DIRECTIONS:
Nothing after the line with "[Visítala!!!](https://www.am" belongs in the copy; extract the lines below from the top through that line, pictures left out.

ENTRIES SUPPLIED:
------------------------------

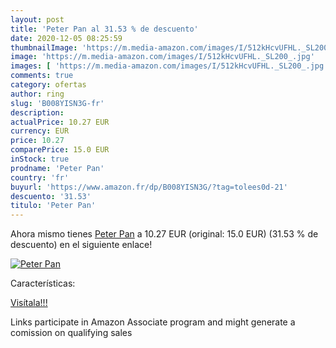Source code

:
 ```yaml
---
layout: post
title: 'Peter Pan al 31.53 % de descuento'
date: 2020-12-05 08:25:59
thumbnailImage: 'https://m.media-amazon.com/images/I/512kHcvUFHL._SL200_.jpg'
image: 'https://m.media-amazon.com/images/I/512kHcvUFHL._SL200_.jpg'
images: [ 'https://m.media-amazon.com/images/I/512kHcvUFHL._SL200_.jpg' ]
comments: true
category: ofertas
author: ring
slug: 'B008YISN3G-fr'
description:
actualPrice: 10.27 EUR
currency: EUR
price: 10.27
comparePrice: 15.0 EUR
inStock: true
prodname: 'Peter Pan'
country: 'fr'
buyurl: 'https://www.amazon.fr/dp/B008YISN3G/?tag=tolees0d-21'
descuento: '31.53'
titulo: 'Peter Pan'
---
```


Ahora mismo tienes [Peter Pan](https://www.amazon.fr/dp/B008YISN3G/?tag=tolees0d-21) a 10.27 EUR (original: 15.0 EUR) (31.53 %  de descuento) en el siguiente enlace!

[![Peter Pan](https://m.media-amazon.com/images/I/512kHcvUFHL._SL200_.jpg)](https://www.amazon.fr/dp/B008YISN3G/?tag=tolees0d-21)

Características:


[Visítala!!!](https://www.amazon.fr/dp/B008YISN3G/?tag=tolees0d-21)

Links participate in Amazon Associate program and might generate a comission on qualifying sales
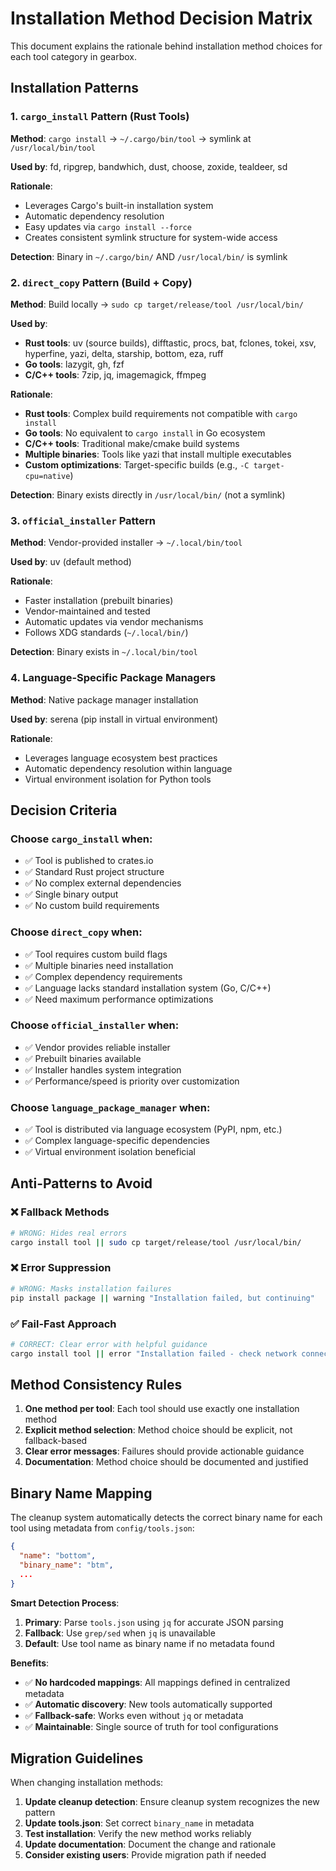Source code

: # Installation Method Decision Matrix

This document explains the rationale behind installation method choices for each tool category in gearbox.

## Installation Patterns

### 1. `cargo_install` Pattern (Rust Tools)
**Method**: `cargo install` → `~/.cargo/bin/tool` → symlink at `/usr/local/bin/tool`

**Used by**: fd, ripgrep, bandwhich, dust, choose, zoxide, tealdeer, sd

**Rationale**: 
- Leverages Cargo's built-in installation system
- Automatic dependency resolution
- Easy updates via `cargo install --force`
- Creates consistent symlink structure for system-wide access

**Detection**: Binary in `~/.cargo/bin/` AND `/usr/local/bin/` is symlink

### 2. `direct_copy` Pattern (Build + Copy)
**Method**: Build locally → `sudo cp target/release/tool /usr/local/bin/`

**Used by**: 
- **Rust tools**: uv (source builds), difftastic, procs, bat, fclones, tokei, xsv, hyperfine, yazi, delta, starship, bottom, eza, ruff
- **Go tools**: lazygit, gh, fzf  
- **C/C++ tools**: 7zip, jq, imagemagick, ffmpeg

**Rationale**:
- **Rust tools**: Complex build requirements not compatible with `cargo install`
- **Go tools**: No equivalent to `cargo install` in Go ecosystem
- **C/C++ tools**: Traditional make/cmake build systems
- **Multiple binaries**: Tools like yazi that install multiple executables
- **Custom optimizations**: Target-specific builds (e.g., `-C target-cpu=native`)

**Detection**: Binary exists directly in `/usr/local/bin/` (not a symlink)

### 3. `official_installer` Pattern
**Method**: Vendor-provided installer → `~/.local/bin/tool`

**Used by**: uv (default method)

**Rationale**:
- Faster installation (prebuilt binaries)
- Vendor-maintained and tested
- Automatic updates via vendor mechanisms
- Follows XDG standards (`~/.local/bin/`)

**Detection**: Binary exists in `~/.local/bin/tool`

### 4. Language-Specific Package Managers
**Method**: Native package manager installation

**Used by**: serena (pip install in virtual environment)

**Rationale**:
- Leverages language ecosystem best practices
- Automatic dependency resolution within language
- Virtual environment isolation for Python tools

## Decision Criteria

### Choose `cargo_install` when:
- ✅ Tool is published to crates.io
- ✅ Standard Rust project structure
- ✅ No complex external dependencies
- ✅ Single binary output
- ✅ No custom build requirements

### Choose `direct_copy` when:
- ✅ Tool requires custom build flags
- ✅ Multiple binaries need installation
- ✅ Complex dependency requirements
- ✅ Language lacks standard installation system (Go, C/C++)
- ✅ Need maximum performance optimizations

### Choose `official_installer` when:
- ✅ Vendor provides reliable installer
- ✅ Prebuilt binaries available
- ✅ Installer handles system integration
- ✅ Performance/speed is priority over customization

### Choose `language_package_manager` when:
- ✅ Tool is distributed via language ecosystem (PyPI, npm, etc.)
- ✅ Complex language-specific dependencies
- ✅ Virtual environment isolation beneficial

## Anti-Patterns to Avoid

### ❌ Fallback Methods
```bash
# WRONG: Hides real errors
cargo install tool || sudo cp target/release/tool /usr/local/bin/
```

### ❌ Error Suppression
```bash
# WRONG: Masks installation failures  
pip install package || warning "Installation failed, but continuing"
```

### ✅ Fail-Fast Approach
```bash
# CORRECT: Clear error with helpful guidance
cargo install tool || error "Installation failed - check network connectivity and Rust toolchain"
```

## Method Consistency Rules

1. **One method per tool**: Each tool should use exactly one installation method
2. **Explicit method selection**: Method choice should be explicit, not fallback-based
3. **Clear error messages**: Failures should provide actionable guidance
4. **Documentation**: Method choice should be documented and justified

## Binary Name Mapping

The cleanup system automatically detects the correct binary name for each tool using metadata from `config/tools.json`:

```json
{
  "name": "bottom",
  "binary_name": "btm",
  ...
}
```

**Smart Detection Process**:
1. **Primary**: Parse `tools.json` using `jq` for accurate JSON parsing
2. **Fallback**: Use `grep/sed` when `jq` is unavailable  
3. **Default**: Use tool name as binary name if no metadata found

**Benefits**:
- ✅ **No hardcoded mappings**: All mappings defined in centralized metadata
- ✅ **Automatic discovery**: New tools automatically supported
- ✅ **Fallback-safe**: Works even without `jq` or metadata
- ✅ **Maintainable**: Single source of truth for tool configurations

## Migration Guidelines

When changing installation methods:

1. **Update cleanup detection**: Ensure cleanup system recognizes the new pattern
2. **Update tools.json**: Set correct `binary_name` in metadata
3. **Test installation**: Verify the new method works reliably
4. **Update documentation**: Document the change and rationale
5. **Consider existing users**: Provide migration path if needed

------------------------------

RESPONSE BELOW:
Source code

:
 ```yaml
---
layout: post
title: 'Peter Pan al 31.53 % de descuento'
date: 2020-12-05 08:25:59
thumbnailImage: 'https://m.media-amazon.com/images/I/512kHcvUFHL._SL200_.jpg'
image: 'https://m.media-amazon.com/images/I/512kHcvUFHL._SL200_.jpg'
images: [ 'https://m.media-amazon.com/images/I/512kHcvUFHL._SL200_.jpg' ]
comments: true
category: ofertas
author: ring
slug: 'B008YISN3G-fr'
description:
actualPrice: 10.27 EUR
currency: EUR
price: 10.27
comparePrice: 15.0 EUR
inStock: true
prodname: 'Peter Pan'
country: 'fr'
buyurl: 'https://www.amazon.fr/dp/B008YISN3G/?tag=tolees0d-21'
descuento: '31.53'
titulo: 'Peter Pan'
---
```


Ahora mismo tienes [Peter Pan](https://www.amazon.fr/dp/B008YISN3G/?tag=tolees0d-21) a 10.27 EUR (original: 15.0 EUR) (31.53 %  de descuento) en el siguiente enlace!

[![Peter Pan](https://m.media-amazon.com/images/I/512kHcvUFHL._SL200_.jpg)](https://www.amazon.fr/dp/B008YISN3G/?tag=tolees0d-21)

Características:


[Visítala!!!](https://www.amazon.fr/dp/B008YISN3G/?tag=tolees0d-21)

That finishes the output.